Microsoft's Boris Schneider-Johne spoke about this at this year's gamescom. Everything that worked in Windows 7 should work in Windows 10, he says, with a couple very specific situations:

There are just two silly exceptions: antivirus software and stuff that's deeply embedded into the system needs updating – but the developers are on it already – and then there are old games on CD-Rom that have DRM. This DRM stuff is also deeply embedded in your system, and that's where Windows 10 says "sorry, we cannot allow that, because that would be a possible loophole for computer viruses." That's why there are a couple of games from 2003-2008 with Securom, etc. that simply don't run without a no-CD patch or some such. We can just not support that if it's a possible danger for our users.
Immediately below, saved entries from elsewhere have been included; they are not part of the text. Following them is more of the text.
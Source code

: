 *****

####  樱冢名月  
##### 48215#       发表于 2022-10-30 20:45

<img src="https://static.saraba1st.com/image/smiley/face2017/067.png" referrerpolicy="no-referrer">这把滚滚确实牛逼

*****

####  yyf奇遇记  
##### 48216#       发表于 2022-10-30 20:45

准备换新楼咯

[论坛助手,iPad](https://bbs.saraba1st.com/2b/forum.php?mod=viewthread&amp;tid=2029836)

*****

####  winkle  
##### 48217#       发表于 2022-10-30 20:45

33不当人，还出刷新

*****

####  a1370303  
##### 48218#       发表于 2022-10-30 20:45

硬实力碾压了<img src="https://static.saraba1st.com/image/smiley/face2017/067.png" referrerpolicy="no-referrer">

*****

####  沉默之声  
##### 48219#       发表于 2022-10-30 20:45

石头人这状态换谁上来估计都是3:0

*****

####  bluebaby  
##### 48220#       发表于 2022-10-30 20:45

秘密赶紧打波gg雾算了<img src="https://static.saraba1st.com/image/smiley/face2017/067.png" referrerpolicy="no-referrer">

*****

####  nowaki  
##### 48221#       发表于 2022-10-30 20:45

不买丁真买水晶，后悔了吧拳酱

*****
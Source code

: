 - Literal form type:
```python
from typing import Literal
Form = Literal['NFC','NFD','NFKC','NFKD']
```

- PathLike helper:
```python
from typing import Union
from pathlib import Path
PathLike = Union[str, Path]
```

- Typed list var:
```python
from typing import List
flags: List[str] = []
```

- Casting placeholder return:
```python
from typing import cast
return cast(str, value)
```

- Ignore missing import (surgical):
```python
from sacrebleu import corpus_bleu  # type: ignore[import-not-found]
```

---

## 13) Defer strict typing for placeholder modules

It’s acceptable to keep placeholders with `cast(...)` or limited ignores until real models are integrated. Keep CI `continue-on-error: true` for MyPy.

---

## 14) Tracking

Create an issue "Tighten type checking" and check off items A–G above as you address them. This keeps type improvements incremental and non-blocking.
He goes on to mention that some developers are creating patches for these games and that places like GOG can potentially help. If the DRM providers can update their software, it could be a potential patch for all games using that DRM, but that's unlikely. Schneider-Johne's suggested solutions are the more likely ones.

It's worth noting that this is separate from concerns that Windows 10 could potentially disable pirated software, as this pertains to software that worked by putting its hooks into places in Windows XP and Windows 7 where there simply are no longer places to hook into.

GiantBomb has a pretty extensive list of SecuROM games here, but a list of Safedisc games doesn't seem to be available.